Another new tenant coming to the neighborhood will be Dental Associates, which will move its corporate headquarters to the Iron Block Building at 205 E. Wisconsin Ave. A massive exterior restoration of the five-floor, 50,000-square-foot, 153-year-old building was completed in June. Dental Associates, which acquired the building last year, will move in after the completion of interior renovations. The company will also open a dental clinic in the building. The company will have 30 corporate office employees and 20 dental clinic employees in the building.
Meanwhile, across the street, 250 Plaza, a struggling 20-story office building, sold recently at a rock bottom price of $7.5 million to Lone Star Real Estate Fund II, part of a private equity firm that invests in distressed assets. The building is indeed in distress, as 113,847 square feet of its 200,039 square feet of office space is vacant, according to LoopNet.
Perhaps 250 Plaza will be revitalized under new ownership.
“I think it can be (revitalized),” said Ned Purtell, a partner with RFP Commercial. “It’s got a good location. It’s got good parking. It’s (on) Wisconsin Avenue. It’s still a very good address in the downtown area. It just has to be managed and maintained and it will be fine.”
The building is one of four in a row that has been sold in the last two years. The 14-story, 153,200-square-foot First Financial Centre at 700 N. Water St. was acquired last year in a deed in lieu of foreclosure action by a trust created by J.P. Morgan Chase Commercial Mortgage Securities Corp. In 2011 Madison-based Ascendant Holdings LLC bought the 117,166-square-foot Wells Building at 324 E. Wisconsin Ave. for $2.9 million. Also in 2011, Evanston, Ill.-based Imagine Properties LLC bought the 7-story, 68,655-square-foot office building at 312 E. Wisconsin Ave. for $1.9 million.
Ascendant Holdings is investing in building system upgrades in the Wells Building and is targeting high tech tenants.
A major redevelopment project could be coming to the block south of Wisconsin Avenue between Broadway and Water Street.

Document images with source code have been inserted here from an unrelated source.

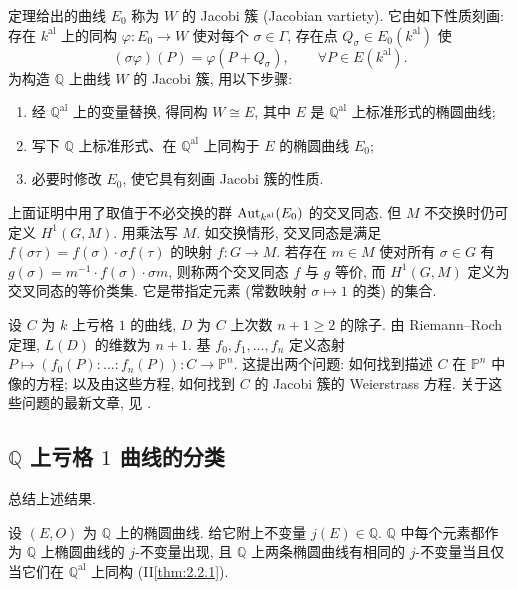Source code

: 定理给出的曲线 $E_0$ 称为 $W$ 的 Jacobi 簇 (Jacobian vartiety). 它由如下性质刻画: 存在 $k^{\mathrm{al}}$ 上的同构 $\varphi\colon E_0\to W$ 使对每个 $\sigma\in\Gamma$, 存在点 $Q_\sigma\in E_0(k^{\mathrm{al}})$ 使
\[
(\sigma\varphi)(P) = \varphi(P + Q_\sigma), \qquad \forall P\in E(k^{\mathrm{al}}).
\]
为构造 $\mathbb{Q}$ 上曲线 $W$ 的 Jacobi 簇, 用以下步骤:
\begin{enumerate}[label=\textup{(\alph*)}]
\item 经 $\mathbb{Q}^{\mathrm{al}}$ 上的变量替换, 得同构 $W\cong E$, 其中 $E$ 是 $\mathbb{Q}^{\mathrm{al}}$ 上标准形式的椭圆曲线;
\item 写下 $\mathbb{Q}$ 上标准形式、在 $\mathbb{Q}^{\mathrm{al}}$ 上同构于 $E$ 的椭圆曲线 $E_0$;
\item 必要时修改 $E_0$, 使它具有刻画 Jacobi 簇的性质.
\end{enumerate}

\begin{remark} \label{thm:4.7.20} 
上面证明中用了取值于不必交换的群 $\Aut_{k^{\mathrm{al}}}(E_0)$ 的交叉同态. 但 $M$ 不交换时仍可定义 $H^1(G, M)$. 用乘法写 $M$. 如交换情形, 交叉同态是满足 $f(\sigma\tau) = f(\sigma)\cdot\sigma f(\tau)$ 的映射 $f\colon G\to M$. 若存在 $m\in M$ 使对所有 $\sigma\in G$ 有 $g(\sigma) = m^{-1}\cdot f(\sigma)\cdot\sigma m$, 则称两个交叉同态 $f$ 与 $g$ 等价, 而 $H^1(G, M)$ 定义为交叉同态的等价类集. 它是带指定元素 (常数映射 $\sigma\mapsto 1$ 的类) 的集合.
\end{remark}

\begin{remarkstar}
设 $C$ 为 $k$ 上亏格 $1$ 的曲线, $D$ 为 $C$ 上次数 $n+1\ge 2$ 的除子. 由 Riemann--Roch 定理, $L(D)$ 的维数为 $n+1$. 基 $f_0, f_1, \dots, f_n$ 定义态射 $P\mapsto(f_0(P):\dots:f_n(P))\colon C\to\mathbb{P}^n$. 这提出两个问题: 如何找到描述 $C$ 在 $\mathbb{P}^n$ 中像的方程; 以及由这些方程, 如何找到 $C$ 的 Jacobi 簇的 Weierstrass 方程. 关于这些问题的最新文章, 见 \cite{fisher2018}.
\end{remarkstar}

\subsection*{$\mathbb{Q}$ 上亏格 $1$ 曲线的分类}

总结上述结果.

\begin{aside} \label{thm:4.7.21} 
设 $(E, O)$ 为 $\mathbb{Q}$ 上的椭圆曲线. 给它附上不变量 $j(E)\in\mathbb{Q}$. $\mathbb{Q}$ 中每个元素都作为 $\mathbb{Q}$ 上椭圆曲线的 $j$-不变量出现, 且 $\mathbb{Q}$ 上两条椭圆曲线有相同的 $j$-不变量当且仅当它们在 $\mathbb{Q}^{\mathrm{al}}$ 上同构 (II\ref{thm:2.2.1}).
\end{aside}


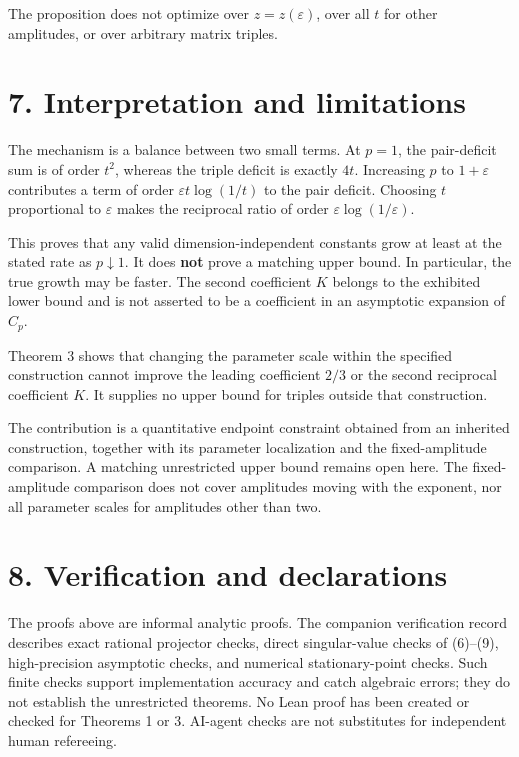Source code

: \documentclass[11pt,a4paper]{article}
\begin{document}
The proposition does not optimize over \(z=z(\varepsilon)\), over all \(t\) for other amplitudes, or over arbitrary matrix triples.

\section*{7. Interpretation and limitations}\label{interpretation-and-limitations}

The mechanism is a balance between two small terms. At \(p=1\), the pair-deficit sum is of order \(t^2\), whereas the triple deficit is exactly \(4t\). Increasing \(p\) to \(1+\varepsilon\) contributes a term of order \(\varepsilon t\log(1/t)\) to the pair deficit. Choosing \(t\) proportional to \(\varepsilon\) makes the reciprocal ratio of order \(\varepsilon\log(1/\varepsilon)\).

This proves that any valid dimension-independent constants grow at least at the stated rate as \(p\downarrow1\). It does \textbf{not} prove a matching upper bound. In particular, the true growth may be faster. The second coefficient \(K\) belongs to the exhibited lower bound and is not asserted to be a coefficient in an asymptotic expansion of \(C_p\).

Theorem 3 shows that changing the parameter scale within the specified construction cannot improve the leading coefficient \(2/3\) or the second reciprocal coefficient \(K\). It supplies no upper bound for triples outside that construction.

The contribution is a quantitative endpoint constraint obtained from an inherited construction, together with its parameter localization and the fixed-amplitude comparison. A matching unrestricted upper bound remains open here. The fixed-amplitude comparison does not cover amplitudes moving with the exponent, nor all parameter scales for amplitudes other than two.

\section*{8. Verification and declarations}\label{verification-and-declarations}

The proofs above are informal analytic proofs. The companion verification record describes exact rational projector checks, direct singular-value checks of (6)--(9), high-precision asymptotic checks, and numerical stationary-point checks. Such finite checks support implementation accuracy and catch algebraic errors; they do not establish the unrestricted theorems. No Lean proof has been created or checked for Theorems 1 or 3. AI-agent checks are not substitutes for independent human refereeing.
\end{document}
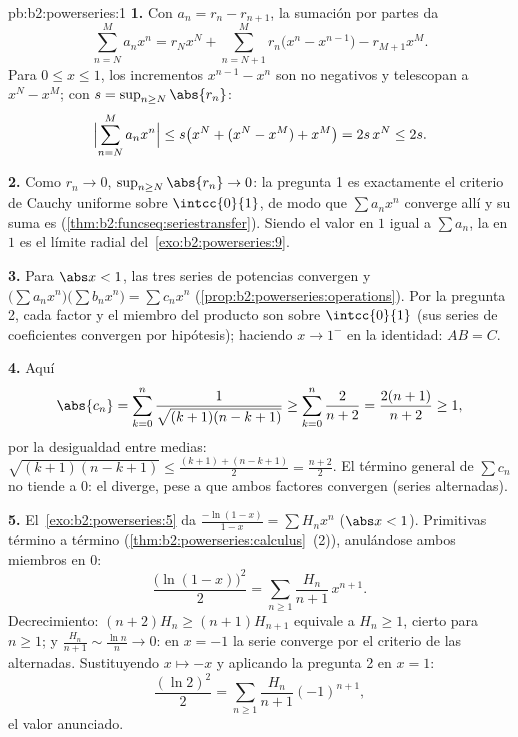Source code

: \begin{solution}{pb:b2:powerseries:1}
\textbf{1.} Con $a_n = r_n - r_{n+1}$, la sumación por partes da
\[
\sum_{n=N}^{M} a_nx^n
= r_Nx^N + \sum_{n=N+1}^{M} r_n\bigl(x^n - x^{n-1}\bigr)
- r_{M+1}x^M .
\]
Para $0 \leq x \leq 1$, los incrementos $x^{n-1} - x^n$ son no
negativos y telescopan a $x^N - x^M$; con $s = \sup_{n\geq
N}\abs{r_n}$:
\[
\Bigl|\sum_{n=N}^{M}a_nx^n\Bigr|
\leq s\bigl(x^N + (x^N - x^M) + x^M\bigr) = 2s\,x^N \leq 2s .
\]

\textbf{2.} Como $r_n \to 0$, $\sup_{n\geq N}\abs{r_n} \to 0$: la
pregunta 1 es exactamente el criterio de Cauchy uniforme sobre
$\intcc{0}{1}$, de modo que $\sum a_nx^n$ converge allí
 y su suma es 
(\cref{thm:b2:funcseq:seriestransfer}). Siendo el valor en $1$
igual a $\sum a_n$, la  en $1$ es el límite radial del~\cref{exo:b2:powerseries:9}.

\textbf{3.} Para $\abs x < 1$, las tres series de potencias
convergen  y $\bigl(\sum a_nx^n\bigr)\bigl(\sum
b_nx^n\bigr) = \sum c_nx^n$
(\cref{prop:b2:powerseries:operations}). Por la pregunta 2, cada
factor y el miembro del producto son  sobre
$\intcc{0}{1}$ (sus series de coeficientes convergen por
hipótesis); haciendo $x \to 1^-$ en la identidad: $AB = C$.

\textbf{4.} Aquí
\[
\abs{c_n} = \sum_{k=0}^{n}
\frac{1}{\sqrt{(k+1)(n-k+1)}}
\geq \sum_{k=0}^{n}\frac{2}{n+2}
= \frac{2(n+1)}{n+2} \geq 1,
\]
por la desigualdad entre medias: $\sqrt{(k+1)(n-k+1)} \leq
\frac{(k+1) + (n-k+1)}{2} = \frac{n+2}{2}$. El término general de
$\sum c_n$ no tiende a $0$: el  diverge, pese a
que ambos factores convergen (series alternadas).

\textbf{5.} El~\cref{exo:b2:powerseries:5} da $\frac{-\ln(1-x)}{1-x}
= \sum H_nx^n$ ($\abs x < 1$). Primitivas término a término
(\cref{thm:b2:powerseries:calculus}~(2)), anulándose ambos miembros
en $0$:
\[
\frac{\bigl(\ln(1-x)\bigr)^2}{2}
= \sum_{n\geq1}\frac{H_n}{n+1}\,x^{n+1} .
\]
Decrecimiento: $(n+2)H_n \geq (n+1)H_{n+1}$ equivale a $H_n \geq
1$, cierto para $n \geq 1$; y $\frac{H_n}{n+1} \sim \frac{\ln n}{n}
\to 0$: en $x = -1$ la serie converge por el criterio de las
alternadas. Sustituyendo $x \mapsto -x$ y aplicando la pregunta 2 en
$x = 1$:
\[
\frac{(\ln 2)^2}{2}
= \sum_{n\geq1}\frac{H_n}{n+1}(-1)^{n+1},
\]
el valor anunciado.


\end{solution}
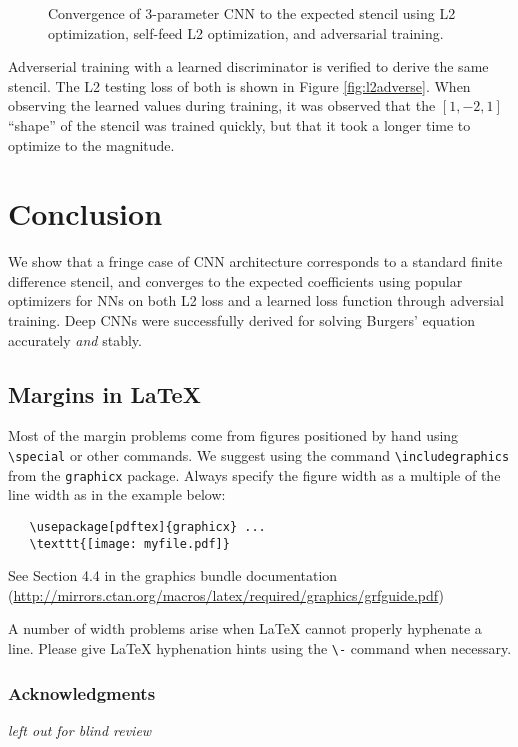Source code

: \documentclass{article}
\begin{document}
\begin{figure}
  \centering
  \fbox{\rule[-.5cm]{0cm}{4cm} \rule[-.5cm]{4cm}{0cm}}
  \caption{Convergence of 3-parameter CNN to the expected stencil using L2 optimization, self-feed L2 optimization, and adversarial training.}
\end{figure}


Adverserial training with a learned discriminator is verified to derive the same stencil. The L2 testing loss of both is shown in Figure \ref{fig:l2adverse}. When observing the learned values during training, it was observed that the $[1,-2,1]$ ``shape'' of the stencil was trained quickly, but that it took a longer time to optimize to the magnitude.

\section{Conclusion}
\label{sec:conclusion}

We show that a fringe case of CNN architecture corresponds to a standard finite difference stencil, and converges to the expected coefficients using popular optimizers for NNs on both L2 loss and a learned loss function through adversial training.
Deep CNNs were successfully derived for solving Burgers' equation accurately {\em and } stably.


\subsection{Margins in \LaTeX{}}

Most of the margin problems come from figures positioned by hand using
\verb+\special+ or other commands. We suggest using the command
\verb+\includegraphics+ from the \verb+graphicx+ package. Always specify the
figure width as a multiple of the line width as in the example below:
\begin{verbatim}
   \usepackage[pdftex]{graphicx} ...
   \texttt{[image: myfile.pdf]}
\end{verbatim}
See Section 4.4 in the graphics bundle documentation
(\url{http://mirrors.ctan.org/macros/latex/required/graphics/grfguide.pdf})

A number of width problems arise when \LaTeX{} cannot properly hyphenate a
line. Please give LaTeX hyphenation hints using the \verb+\-+ command when
necessary.

\subsubsection*{Acknowledgments}

{\em left out for blind review}






\end{document}
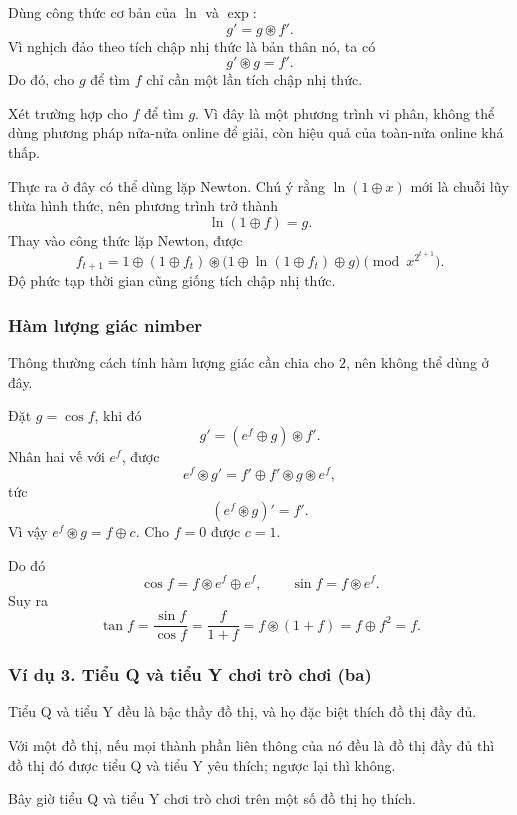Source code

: \documentclass[11pt]{article}
\begin{document}
Dùng công thức cơ bản của \(\ln\) và \(\exp\):
\[
  g'=g\circledast f'.
\]
Vì nghịch đảo theo tích chập nhị thức là bản thân nó, ta có
\[
  g'\circledast g=f'.
\]
Do đó, cho \(g\) để tìm \(f\) chỉ cần một lần tích chập nhị thức.

Xét trường hợp cho \(f\) để tìm \(g\). Vì đây là một phương trình vi phân, không
thể dùng phương pháp nửa-nửa online để giải, còn hiệu quả của toàn-nửa online
khá thấp.

Thực ra ở đây có thể dùng lặp Newton. Chú ý rằng \(\ln(1\oplus x)\) mới là
chuỗi lũy thừa hình thức, nên phương trình trở thành
\[
  \ln(1\oplus f)=g.
\]
Thay vào công thức lặp Newton, được
\[
  f_{t+1}
  =
  1\oplus(1\oplus f_t)\circledast
  \bigl(1\oplus\ln(1\oplus f_t)\oplus g\bigr)
  \pmod {x^{2^{t+1}}}.
\]
Độ phức tạp thời gian cũng giống tích chập nhị thức.

\subsubsection{Hàm lượng giác nimber}

Thông thường cách tính hàm lượng giác cần chia cho \(2\), nên không thể dùng ở
đây.

Đặt \(g=\cos f\), khi đó
\[
  g'=(e^f\oplus g)\circledast f'.
\]
Nhân hai vế với \(e^f\), được
\[
  e^f\circledast g'
  =
  f'\oplus f'\circledast g\circledast e^f,
\]
tức
\[
  (e^f\circledast g)'=f'.
\]
Vì vậy \(e^f\circledast g=f\oplus c\). Cho \(f=0\) được \(c=1\).

Do đó
\[
  \cos f=f\circledast e^f\oplus e^f,\qquad
  \sin f=f\circledast e^f.
\]
Suy ra
\[
  \tan f=\frac{\sin f}{\cos f}=\frac{f}{1+f}
  =f\circledast(1+f)=f\oplus f^2=f.
\]

\subsubsection{Ví dụ 3. Tiểu Q và tiểu Y chơi trò chơi (ba)}

Tiểu Q và tiểu Y đều là bậc thầy đồ thị, và họ đặc biệt thích đồ thị đầy đủ.

Với một đồ thị, nếu mọi thành phần liên thông của nó đều là đồ thị đầy đủ thì
đồ thị đó được tiểu Q và tiểu Y yêu thích; ngược lại thì không.

Bây giờ tiểu Q và tiểu Y chơi trò chơi trên một số đồ thị họ thích.
\end{document}
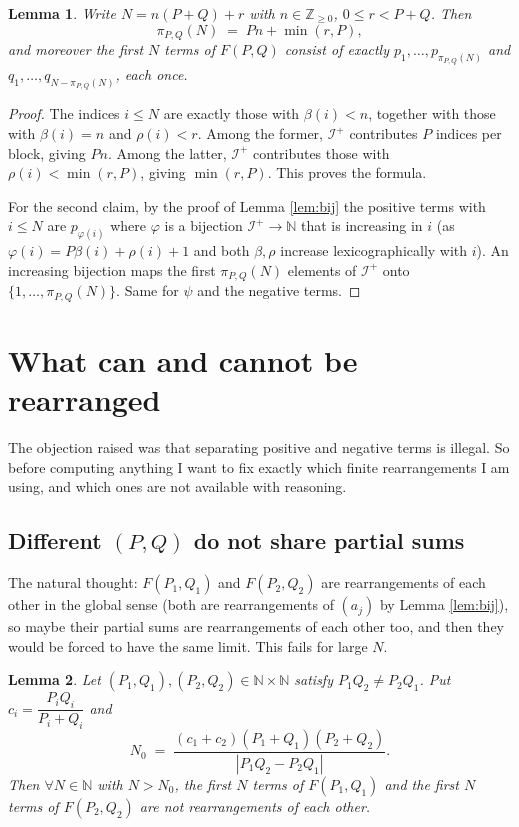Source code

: \documentclass[11pt]{article}
\newtheorem{lemma}{Lemma}
\begin{document}
\begin{lemma}\label{lem:pi}
Write $N = n(P+Q) + r$ with $n \in \mathbb{Z}_{\ge 0}$, $0 \le r < P+Q$. Then
\[
\pi_{P,Q}(N) \;=\; Pn + \min(r, P),
\]
and moreover the first $N$ terms of $F(P,Q)$ consist of exactly
$p_1, \dots, p_{\pi_{P,Q}(N)}$ and $q_1, \dots, q_{N - \pi_{P,Q}(N)}$, each once.
\end{lemma}

\begin{proof}
The indices $i \le N$ are exactly those with $\beta(i) < n$, together with those with
$\beta(i) = n$ and $\rho(i) < r$. Among the former, $\mathcal{I}^{+}$ contributes $P$
indices per block, giving $Pn$. Among the latter, $\mathcal{I}^{+}$ contributes those
with $\rho(i) < \min(r,P)$, giving $\min(r,P)$. This proves the formula.

For the second claim, by the proof of Lemma \ref{lem:bij} the positive terms with
$i \le N$ are $p_{\varphi(i)}$ where $\varphi$ is a bijection $\mathcal{I}^{+} \to \mathbb{N}$
that is increasing in $i$ (as $\varphi(i) = P\beta(i) + \rho(i) + 1$ and both $\beta,\rho$
increase lexicographically with $i$). An increasing bijection maps the first
$\pi_{P,Q}(N)$ elements of $\mathcal{I}^{+}$ onto $\{1, \dots, \pi_{P,Q}(N)\}$. Same for
$\psi$ and the negative terms.
\end{proof}

\section{What can and cannot be rearranged}

The objection raised was that separating positive and negative terms is illegal. So
before computing anything I want to fix exactly which finite rearrangements I am using,
and which ones are not available with reasoning.

\subsection*{Different $(P,Q)$ do not share partial sums}

The natural thought: $F(P_1,Q_1)$ and $F(P_2,Q_2)$ are rearrangements of each other in
the global sense (both are rearrangements of $(a_j)$ by Lemma \ref{lem:bij}), so maybe
their partial sums are rearrangements of each other too, and then they would be forced to
have the same limit. This fails for large $N$.

\begin{lemma}\label{lem:notrearr}
Let $(P_1,Q_1), (P_2,Q_2) \in \mathbb{N} \times \mathbb{N}$ satisfy
$P_1 Q_2 \neq P_2 Q_1$. Put $c_i = \dfrac{P_i Q_i}{P_i + Q_i}$ and
\[
N_0 \;=\; \frac{(c_1 + c_2)(P_1+Q_1)(P_2+Q_2)}{\left| P_1 Q_2 - P_2 Q_1 \right|} .
\]
Then $\forall N \in \mathbb{N}$ with $N > N_0$, the first $N$ terms of $F(P_1,Q_1)$ and
the first $N$ terms of $F(P_2,Q_2)$ are not rearrangements of each other.
\end{lemma}
\end{document}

An investors group, named District Savior LLC, recently purchased six small buildings, all built around 1900, which surround the Railway Exchange Building. The six buildings have a total of 26,891 square feet. District Savior bought them from Guardian Credit Union for $985,000.
Dave Pudlosky of Jones Lang LaSalle, and formerly of The Boerke Company, brokered the deal for District Savior. He said he could not disclose details about the group or what their plans are for the buildings.
“The plan is to rehab them,” he said. “I think it’s going to be a partial rehab and a partial new build. I think the goal is to preserve the historical nature of the buildings. However, we have to be realistic. A lot of what’s there isn’t going to work. They’re in pretty rough condition. They’re pretty run down.”
Keating Kahn said she knows who the group is but has been “sworn to secrecy” about them and their plans.
“It’s a good, strong group,” she said. “I don’t think there’s a plan yet. I think it’s a long-term type of project. But it’s going to be great for downtown Milwaukee.”